Kaarta Cloud is a platform to process, store, and share 3D spaces. Paired with high-quality lidar to capture the environment in 3D, the data is uploaded into Kaarta Cloud to quickly and easily process it into a point cloud for use.
The platform supports three Velodyne sensors - the Ultra Puck, Puck, and HDL-32E - that provide high-quality resolution and performance along with a full 360-degree environmental view to deliver real-time 3D data. After using a Velodyne sensor to scan the environment, Kaarta's proprietary Kaarta Engine uses simultaneous localization and mapping (SLAM) algorithms to instantaneously process lidar data into a registered point cloud map.
This enables users to produce accurate, measurable 3D models and vivid visual representations of complex environments, ranging from buildings and infrastructure to dangerous and hard-to-reach areas.
"Kaarta Cloud opens up access to Kaarta's advanced SLAM-based technology to Velodyne’s lidar sensors, in addition to Kaarta systems," says Kevin Dowling, CEO, Kaarta. "It provides a fast, flexible workflow to manage mobile mapping 3D data from field capture to finished data."
Jon Barad, Vice President of Business Development, Velodyne Lidar says, "Kaarta Cloud is an exciting innovation for the growing ecosystem of software tools that allow Velodyne’s lidar customers and partners to produce awesome 3D digital twins. Online SLAM processing of lidar data expands the capabilities, scope, ease of use and speed at which the user community can leverage Velodyne's sensors. This will help unlock the tremendous potential for lidar-based innovation and mapping applications."

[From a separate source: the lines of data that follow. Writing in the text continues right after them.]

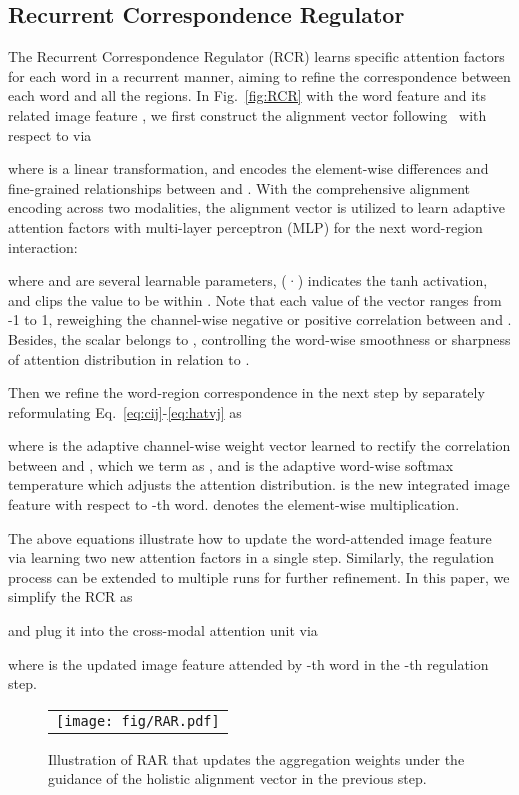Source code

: \documentclass[journal]{IEEEtran}\newcommand{\ignore}[1]{}
\begin{document}
\subsection{Recurrent Correspondence Regulator} 
The Recurrent Correspondence Regulator (RCR) learns specific attention factors for each word in a recurrent manner, aiming to refine the correspondence between each word and all the regions. In Fig.~\ref{fig:RCR} with the word feature  and its related image feature , we first construct the alignment vector  following~\cite{GRN19} with respect to  via

where  is a linear transformation, and  encodes the element-wise differences and fine-grained relationships between  and . With the comprehensive alignment encoding across two modalities, the alignment vector  is utilized to learn adaptive attention factors with multi-layer perceptron (MLP) for the next word-region interaction:

where  and  are several learnable parameters, (·) indicates the tanh activation, and  clips the value  to be within . Note that each value of the vector  ranges from -1 to 1, reweighing the channel-wise negative or positive correlation between  and . Besides, the scalar  belongs to , controlling the word-wise smoothness or sharpness of attention distribution in relation to .


Then we refine the word-region correspondence in the next step by separately reformulating Eq.~\eqref{eq:cij}-\eqref{eq:hatvj} as







where  is the adaptive channel-wise weight vector learned to rectify the correlation between  and , which we term as , and  is the adaptive word-wise softmax temperature which adjusts the attention distribution.  is the new integrated image feature with respect to -th word.  denotes the element-wise multiplication. 

The above equations illustrate how to update the word-attended image feature via learning two new attention factors in a single step. Similarly, the regulation process can be extended to multiple runs for further refinement.
In this paper, we simplify the RCR as 

and plug it into the cross-modal attention unit via

where  is the updated image feature attended by -th word in the -th regulation step.

\begin{figure}[t!]
	\centering
	\begin{tabular}{@{}c}
		\texttt{[image: fig/RAR.pdf]} 
	\end{tabular}
	\caption{Illustration of RAR that updates the aggregation weights under the guidance of the holistic alignment vector in the previous step.}
	\label{fig:RAR}
\end{figure}
\end{document}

Mobile scanning systems are continually advancing and the possibilities for use are expansive, say the companies. There is growing interest in lidar imaging for post-earthquake assessment, surveys of damaged buildings, aiding first responders in emergency situations and more. As the applications and sophistication of these tools grow, so does the size and complexity of the data collected, necessitating new ways of managing massive data sets that can be in excess of one billion points.